You are viewing a plain text version of this content. The canonical link for it is here.
Posted to commits@tvm.apache.org by tq...@apache.org on 2020/04/29 17:22:34 UTC

[incubator-tvm] branch master updated: [CODEGEN][CUDA] Fix a bug when vectorized load&store was involved for… (#5428)

This is an automated email from the ASF dual-hosted git repository.
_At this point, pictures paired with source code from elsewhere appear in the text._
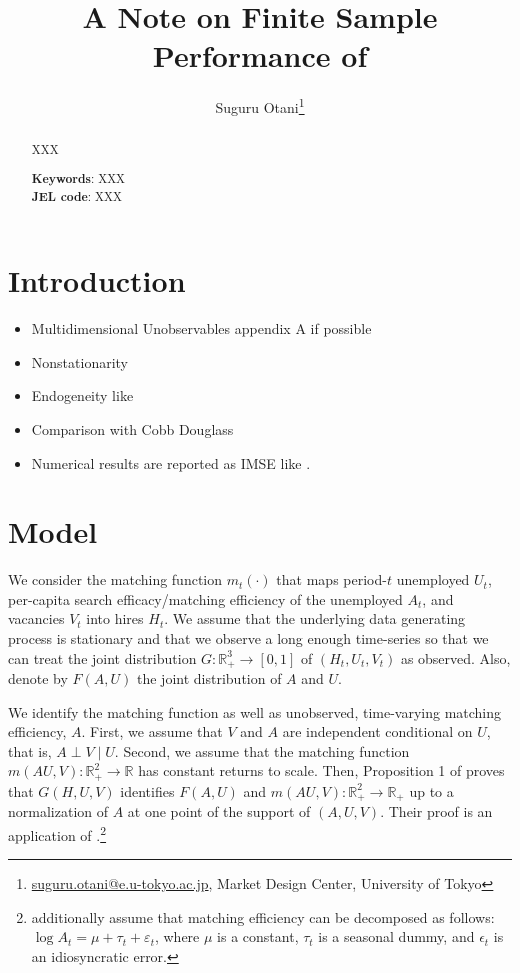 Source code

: \documentclass[12pt]{article}
\begin{document}
\title{A Note on Finite Sample Performance of \cite{lange2020beyond}}
\author{Suguru Otani\thanks{\href{mailto:}{suguru.otani@e.u-tokyo.ac.jp}, Market Design Center, University of Tokyo}}
\maketitle

\begin{abstract}
\noindent
XXX

\textbf{Keywords}: XXX \\
\textbf{JEL code}: XXX
\end{abstract}

\section{Introduction}

\begin{itemize}
    \item Multidimensional Unobservables \cite{matzkin2003nonparametric} appendix A if possible
    \item Nonstationarity
    \item Endogeneity like \cite{borowczyk2013accounting}
    \item Comparison with Cobb Douglass
    \item Numerical results are reported as IMSE like \cite{matzkin2003nonparametric}.
\end{itemize}

\section{Model}
We consider the matching function $m_t(\cdot)$ that maps period-$t$ unemployed $U_t$, per-capita search efficacy/matching efficiency of the unemployed $A_t$, and vacancies $V_t$ into hires $H_t$.
We assume that the underlying data generating process is stationary and that we observe a long enough time-series so that we can treat the joint distribution $G: \mathbb{R}_{+}^3 \rightarrow[0,1]$ of $\left(H_t, U_t, V_t\right)$ as observed. 
Also, denote by $F(A, U)$ the joint distribution of $A$ and $U$.

We identify the matching function as well as unobserved, time-varying matching efficiency, $A .$ 
First, we assume that $V$ and $A$ are independent conditional on $U$, that is, $A \perp V \mid U$. 
Second, we assume that the matching function $m(AU,V):\mathbb{R}_{+}^2 \rightarrow \mathbb{R}$ has constant returns to scale. 
Then, Proposition 1 of \cite{lange2020beyond} proves that $G(H, U, V)$ identifies $F(A, U)$ and $m(A U, V): \mathbb{R}_{+}^2 \rightarrow \mathbb{R}_{+}$ up to a normalization of $A$ at one point of the support of $(A, U, V)$. Their proof is an application of \cite{matzkin2003nonparametric}.\footnote{\cite{borowczyk2013accounting} additionally assume that matching efficiency can be decomposed as follows: $\log A_{t}=\mu + \tau_{t} + \varepsilon_{t}$, where $\mu$ is a constant, $\tau_t$ is a seasonal dummy, and $\epsilon_t$ is an idiosyncratic error.}
\end{document}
tqchen pushed a commit to branch master
in repository https://gitbox.apache.org/repos/asf/incubator-tvm.git


The following commit(s) were added to refs/heads/master by this push:
     new f1e87f1  [CODEGEN][CUDA] Fix a bug when vectorized load&store was involved for… (#5428)
f1e87f1 is described below

commit f1e87f1b18be048183bb8d09f417e320d46f8a34
Author: boh_inspur <61...@users.noreply.github.com>
AuthorDate: Wed Apr 29 12:22:25 2020 -0500

    [CODEGEN][CUDA] Fix a bug when vectorized load&store was involved for… (#5428)
    
    * [CODEGEN][CUDA] Fix a bug when vectorized load&store was involved for "char2"
    
    * Add unittest for char2
    
    * vector element load support char2&add some unittest for vector element load
    
    * Merge common up logic&Support char3&Add unittest for char3
---
 src/target/source/codegen_cuda.cc                 | 37 ++++++++++++++++-------
 tests/python/unittest/test_target_codegen_cuda.py | 29 +++++++++++++-----
 2 files changed, 48 insertions(+), 18 deletions(-)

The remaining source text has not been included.